Once you find the line with "Extinction probability is" in the data below, transcribe exactly each line from there to the line with "CGA studies early", inclusive, and nothing else. Drop the pictures.

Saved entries
────────
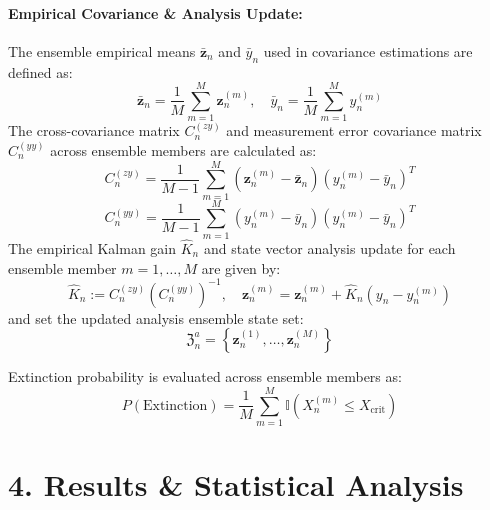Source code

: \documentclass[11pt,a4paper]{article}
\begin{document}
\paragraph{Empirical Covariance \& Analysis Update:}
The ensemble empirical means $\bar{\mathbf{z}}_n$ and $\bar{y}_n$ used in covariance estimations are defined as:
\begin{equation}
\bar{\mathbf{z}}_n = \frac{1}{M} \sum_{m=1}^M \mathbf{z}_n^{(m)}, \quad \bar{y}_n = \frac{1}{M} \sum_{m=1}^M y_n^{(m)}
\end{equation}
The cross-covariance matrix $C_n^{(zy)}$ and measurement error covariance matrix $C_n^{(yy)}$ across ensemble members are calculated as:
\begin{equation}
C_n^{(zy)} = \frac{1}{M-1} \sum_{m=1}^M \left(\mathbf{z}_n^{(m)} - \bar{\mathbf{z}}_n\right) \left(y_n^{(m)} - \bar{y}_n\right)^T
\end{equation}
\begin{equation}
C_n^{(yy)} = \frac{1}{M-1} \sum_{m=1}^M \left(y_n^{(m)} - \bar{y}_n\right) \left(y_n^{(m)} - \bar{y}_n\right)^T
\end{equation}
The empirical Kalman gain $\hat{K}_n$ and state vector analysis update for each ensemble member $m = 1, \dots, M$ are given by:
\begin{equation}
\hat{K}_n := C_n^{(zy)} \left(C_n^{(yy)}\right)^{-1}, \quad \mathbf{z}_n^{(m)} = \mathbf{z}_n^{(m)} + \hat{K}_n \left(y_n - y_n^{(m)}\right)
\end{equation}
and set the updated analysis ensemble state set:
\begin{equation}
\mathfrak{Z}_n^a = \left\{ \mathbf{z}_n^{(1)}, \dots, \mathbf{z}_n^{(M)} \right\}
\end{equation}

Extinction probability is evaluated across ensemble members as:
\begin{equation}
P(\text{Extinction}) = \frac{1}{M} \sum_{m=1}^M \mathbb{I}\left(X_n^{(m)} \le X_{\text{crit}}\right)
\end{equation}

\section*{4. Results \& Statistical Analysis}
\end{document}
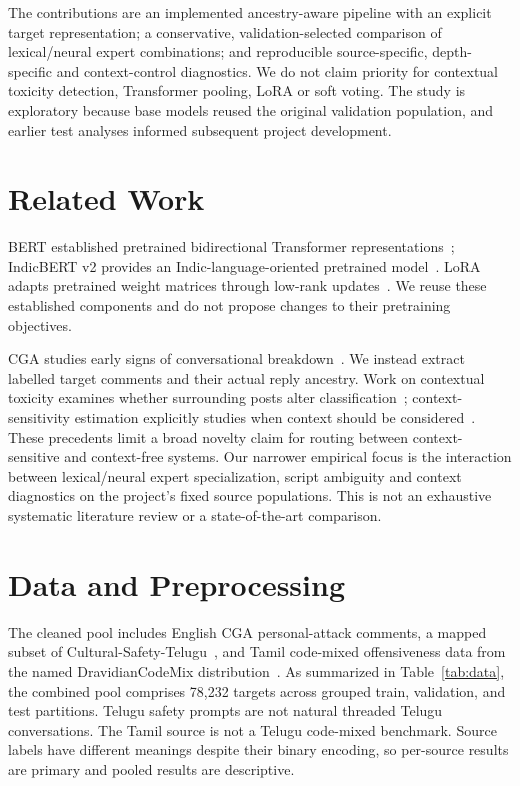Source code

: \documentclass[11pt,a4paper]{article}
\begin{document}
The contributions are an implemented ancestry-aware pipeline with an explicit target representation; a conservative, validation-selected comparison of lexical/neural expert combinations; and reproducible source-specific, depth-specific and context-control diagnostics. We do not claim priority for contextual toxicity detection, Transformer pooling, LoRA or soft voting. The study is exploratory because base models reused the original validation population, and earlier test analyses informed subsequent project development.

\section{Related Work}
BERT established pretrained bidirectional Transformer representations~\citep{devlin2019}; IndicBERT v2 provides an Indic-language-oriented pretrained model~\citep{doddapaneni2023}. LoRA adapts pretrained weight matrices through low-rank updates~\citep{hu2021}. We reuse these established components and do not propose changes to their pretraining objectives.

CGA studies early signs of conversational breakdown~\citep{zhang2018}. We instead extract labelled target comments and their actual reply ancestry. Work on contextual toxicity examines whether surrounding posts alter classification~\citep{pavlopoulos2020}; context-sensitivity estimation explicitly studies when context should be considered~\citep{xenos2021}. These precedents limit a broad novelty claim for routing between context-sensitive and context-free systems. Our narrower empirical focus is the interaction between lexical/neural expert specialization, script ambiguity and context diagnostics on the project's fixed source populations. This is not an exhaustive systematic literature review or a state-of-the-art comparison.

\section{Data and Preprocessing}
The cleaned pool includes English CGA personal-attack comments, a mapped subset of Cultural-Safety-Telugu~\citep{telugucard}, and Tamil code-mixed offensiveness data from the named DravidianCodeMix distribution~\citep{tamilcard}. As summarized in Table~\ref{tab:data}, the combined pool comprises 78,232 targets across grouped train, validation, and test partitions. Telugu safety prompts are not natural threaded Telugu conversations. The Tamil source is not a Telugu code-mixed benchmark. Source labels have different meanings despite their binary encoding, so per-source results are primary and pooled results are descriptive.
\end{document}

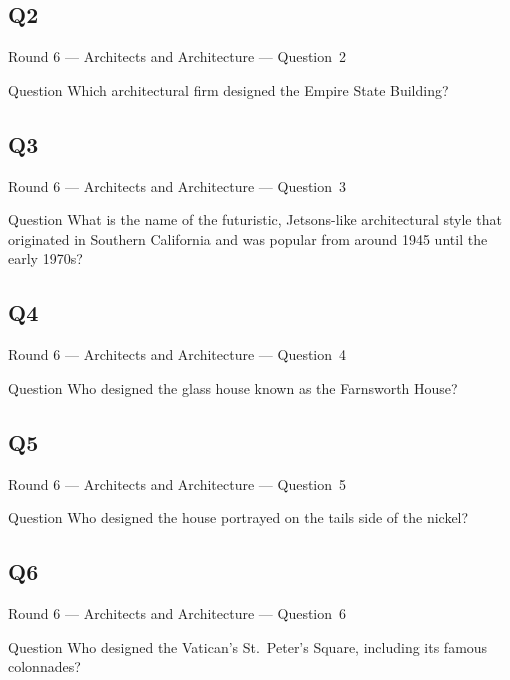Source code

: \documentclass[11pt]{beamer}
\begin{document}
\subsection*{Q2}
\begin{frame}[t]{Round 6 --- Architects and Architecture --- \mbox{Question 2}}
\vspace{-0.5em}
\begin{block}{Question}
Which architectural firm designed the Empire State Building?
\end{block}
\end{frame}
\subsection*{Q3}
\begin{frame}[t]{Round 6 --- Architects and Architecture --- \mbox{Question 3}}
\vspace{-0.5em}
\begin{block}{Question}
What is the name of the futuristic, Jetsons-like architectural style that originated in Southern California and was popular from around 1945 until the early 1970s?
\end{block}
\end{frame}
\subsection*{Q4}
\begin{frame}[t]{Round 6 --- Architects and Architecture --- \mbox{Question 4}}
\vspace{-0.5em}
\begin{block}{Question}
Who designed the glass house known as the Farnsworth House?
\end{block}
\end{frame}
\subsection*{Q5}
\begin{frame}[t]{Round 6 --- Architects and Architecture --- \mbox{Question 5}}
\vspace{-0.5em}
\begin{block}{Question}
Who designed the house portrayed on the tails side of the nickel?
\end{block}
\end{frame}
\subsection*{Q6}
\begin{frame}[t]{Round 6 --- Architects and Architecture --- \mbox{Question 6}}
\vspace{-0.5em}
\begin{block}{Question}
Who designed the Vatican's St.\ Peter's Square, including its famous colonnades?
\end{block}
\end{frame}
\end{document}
────────
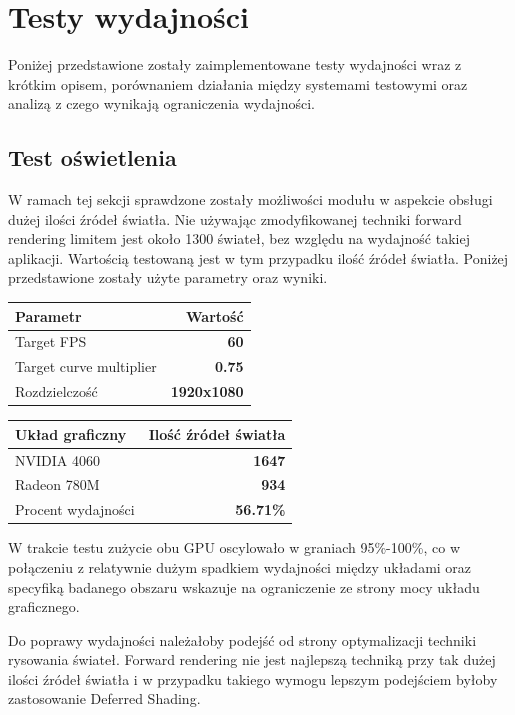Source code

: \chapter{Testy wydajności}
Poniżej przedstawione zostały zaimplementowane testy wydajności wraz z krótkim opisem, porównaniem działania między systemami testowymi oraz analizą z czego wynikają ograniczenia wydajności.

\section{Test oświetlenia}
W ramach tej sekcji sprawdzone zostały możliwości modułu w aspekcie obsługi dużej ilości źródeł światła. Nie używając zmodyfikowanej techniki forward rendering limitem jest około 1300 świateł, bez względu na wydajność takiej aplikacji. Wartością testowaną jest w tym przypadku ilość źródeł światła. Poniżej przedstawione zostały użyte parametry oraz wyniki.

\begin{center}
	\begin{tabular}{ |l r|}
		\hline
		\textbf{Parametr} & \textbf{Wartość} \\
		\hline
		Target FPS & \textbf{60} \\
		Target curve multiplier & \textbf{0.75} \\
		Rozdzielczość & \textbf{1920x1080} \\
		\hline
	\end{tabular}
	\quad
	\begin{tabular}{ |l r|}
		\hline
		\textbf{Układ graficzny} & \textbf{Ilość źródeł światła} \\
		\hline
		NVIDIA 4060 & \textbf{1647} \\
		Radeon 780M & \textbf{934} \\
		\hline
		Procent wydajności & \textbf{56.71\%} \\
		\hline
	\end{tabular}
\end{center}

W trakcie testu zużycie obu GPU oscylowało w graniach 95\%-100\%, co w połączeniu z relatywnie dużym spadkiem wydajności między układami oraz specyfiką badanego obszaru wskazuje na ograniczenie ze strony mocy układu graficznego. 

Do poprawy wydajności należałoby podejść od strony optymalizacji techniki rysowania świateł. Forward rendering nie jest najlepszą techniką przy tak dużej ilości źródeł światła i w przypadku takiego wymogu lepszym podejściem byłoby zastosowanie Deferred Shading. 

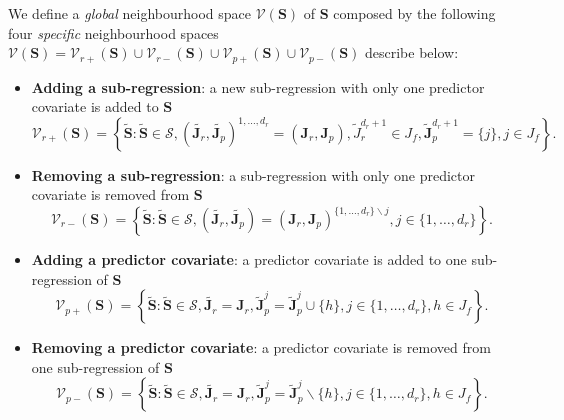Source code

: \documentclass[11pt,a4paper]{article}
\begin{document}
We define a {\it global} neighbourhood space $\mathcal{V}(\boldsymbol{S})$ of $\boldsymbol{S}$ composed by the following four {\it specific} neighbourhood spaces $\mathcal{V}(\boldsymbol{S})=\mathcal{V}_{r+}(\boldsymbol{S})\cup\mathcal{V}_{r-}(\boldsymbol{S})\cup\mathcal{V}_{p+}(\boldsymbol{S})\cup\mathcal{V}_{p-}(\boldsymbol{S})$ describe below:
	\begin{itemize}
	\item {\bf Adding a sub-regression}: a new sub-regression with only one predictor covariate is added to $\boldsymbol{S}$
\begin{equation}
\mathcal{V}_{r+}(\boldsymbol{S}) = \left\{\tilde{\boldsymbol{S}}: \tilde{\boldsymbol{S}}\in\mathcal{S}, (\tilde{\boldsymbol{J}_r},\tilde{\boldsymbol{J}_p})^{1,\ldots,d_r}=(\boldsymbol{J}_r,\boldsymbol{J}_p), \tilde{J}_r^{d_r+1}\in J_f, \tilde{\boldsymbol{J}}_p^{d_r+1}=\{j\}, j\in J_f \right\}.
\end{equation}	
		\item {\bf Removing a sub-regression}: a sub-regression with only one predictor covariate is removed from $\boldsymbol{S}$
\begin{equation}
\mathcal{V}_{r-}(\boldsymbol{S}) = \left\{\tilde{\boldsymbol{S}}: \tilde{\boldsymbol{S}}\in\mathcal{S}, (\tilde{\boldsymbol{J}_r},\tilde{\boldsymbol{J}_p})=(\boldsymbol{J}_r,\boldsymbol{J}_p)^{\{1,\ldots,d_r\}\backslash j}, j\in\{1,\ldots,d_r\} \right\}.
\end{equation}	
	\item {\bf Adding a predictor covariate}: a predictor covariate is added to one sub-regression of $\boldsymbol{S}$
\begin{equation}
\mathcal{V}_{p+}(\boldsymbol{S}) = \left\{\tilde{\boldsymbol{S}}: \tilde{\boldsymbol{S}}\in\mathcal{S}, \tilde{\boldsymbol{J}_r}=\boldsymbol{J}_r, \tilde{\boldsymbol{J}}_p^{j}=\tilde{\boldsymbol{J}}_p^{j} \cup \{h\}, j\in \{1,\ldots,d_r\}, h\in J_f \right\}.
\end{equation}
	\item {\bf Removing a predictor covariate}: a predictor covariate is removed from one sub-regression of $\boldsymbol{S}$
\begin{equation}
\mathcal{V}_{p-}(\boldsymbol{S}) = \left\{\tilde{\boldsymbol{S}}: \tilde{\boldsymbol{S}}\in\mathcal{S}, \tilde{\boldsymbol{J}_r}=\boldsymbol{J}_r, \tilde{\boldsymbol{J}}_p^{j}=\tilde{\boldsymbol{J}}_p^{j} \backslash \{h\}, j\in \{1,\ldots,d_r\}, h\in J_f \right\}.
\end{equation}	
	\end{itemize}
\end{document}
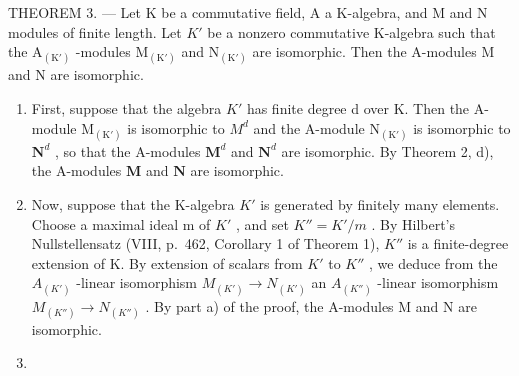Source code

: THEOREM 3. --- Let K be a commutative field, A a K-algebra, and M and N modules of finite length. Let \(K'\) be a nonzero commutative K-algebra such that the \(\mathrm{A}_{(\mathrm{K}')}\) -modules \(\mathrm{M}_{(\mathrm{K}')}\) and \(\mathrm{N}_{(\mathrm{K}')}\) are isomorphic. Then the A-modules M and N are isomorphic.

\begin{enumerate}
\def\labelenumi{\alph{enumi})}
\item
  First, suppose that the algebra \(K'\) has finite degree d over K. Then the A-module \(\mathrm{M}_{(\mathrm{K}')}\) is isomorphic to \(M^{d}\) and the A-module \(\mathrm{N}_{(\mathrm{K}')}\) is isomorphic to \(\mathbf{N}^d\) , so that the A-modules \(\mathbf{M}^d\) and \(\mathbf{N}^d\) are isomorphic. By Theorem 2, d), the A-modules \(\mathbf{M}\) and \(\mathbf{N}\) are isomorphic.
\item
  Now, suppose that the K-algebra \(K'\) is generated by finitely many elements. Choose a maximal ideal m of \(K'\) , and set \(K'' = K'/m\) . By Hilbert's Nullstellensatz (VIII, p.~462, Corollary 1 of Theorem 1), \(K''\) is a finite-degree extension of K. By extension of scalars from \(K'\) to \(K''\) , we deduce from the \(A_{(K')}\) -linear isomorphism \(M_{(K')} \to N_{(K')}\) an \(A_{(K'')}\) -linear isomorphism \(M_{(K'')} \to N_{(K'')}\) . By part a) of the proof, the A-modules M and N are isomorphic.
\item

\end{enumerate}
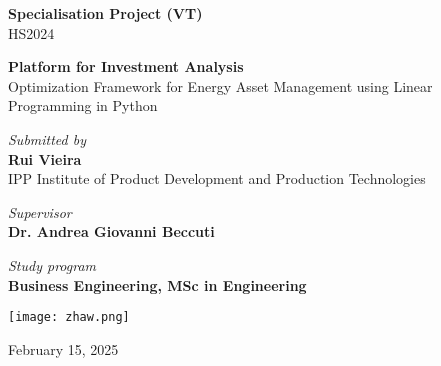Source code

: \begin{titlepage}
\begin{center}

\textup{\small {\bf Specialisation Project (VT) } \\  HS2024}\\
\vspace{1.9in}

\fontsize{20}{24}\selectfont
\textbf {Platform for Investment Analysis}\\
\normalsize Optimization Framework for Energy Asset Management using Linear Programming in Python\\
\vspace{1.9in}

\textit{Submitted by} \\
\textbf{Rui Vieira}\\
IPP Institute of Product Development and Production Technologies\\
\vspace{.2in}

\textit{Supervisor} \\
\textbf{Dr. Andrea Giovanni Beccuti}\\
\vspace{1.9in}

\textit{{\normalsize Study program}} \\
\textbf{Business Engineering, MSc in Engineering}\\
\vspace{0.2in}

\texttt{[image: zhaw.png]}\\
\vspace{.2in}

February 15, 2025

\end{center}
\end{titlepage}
────────
> [OUTPUT OF THE TASK]
Extinction probability is evaluated across ensemble members as:
\begin{equation}
P(\text{Extinction}) = \frac{1}{M} \sum_{m=1}^M \mathbb{I}\left(X_n^{(m)} \le X_{\text{crit}}\right)
\end{equation}

\section*{4. Results \& Statistical Analysis}
\end{document}
Source code

: \documentclass[11pt,a4paper]{article}
\begin{document}
The contributions are an implemented ancestry-aware pipeline with an explicit target representation; a conservative, validation-selected comparison of lexical/neural expert combinations; and reproducible source-specific, depth-specific and context-control diagnostics. We do not claim priority for contextual toxicity detection, Transformer pooling, LoRA or soft voting. The study is exploratory because base models reused the original validation population, and earlier test analyses informed subsequent project development.

\section{Related Work}
BERT established pretrained bidirectional Transformer representations~\citep{devlin2019}; IndicBERT v2 provides an Indic-language-oriented pretrained model~\citep{doddapaneni2023}. LoRA adapts pretrained weight matrices through low-rank updates~\citep{hu2021}. We reuse these established components and do not propose changes to their pretraining objectives.

CGA studies early signs of conversational breakdown~\citep{zhang2018}. We instead extract labelled target comments and their actual reply ancestry. Work on contextual toxicity examines whether surrounding posts alter classification~\citep{pavlopoulos2020}; context-sensitivity estimation explicitly studies when context should be considered~\citep{xenos2021}. These precedents limit a broad novelty claim for routing between context-sensitive and context-free systems. Our narrower empirical focus is the interaction between lexical/neural expert specialization, script ambiguity and context diagnostics on the project's fixed source populations. This is not an exhaustive systematic literature review or a state-of-the-art comparison.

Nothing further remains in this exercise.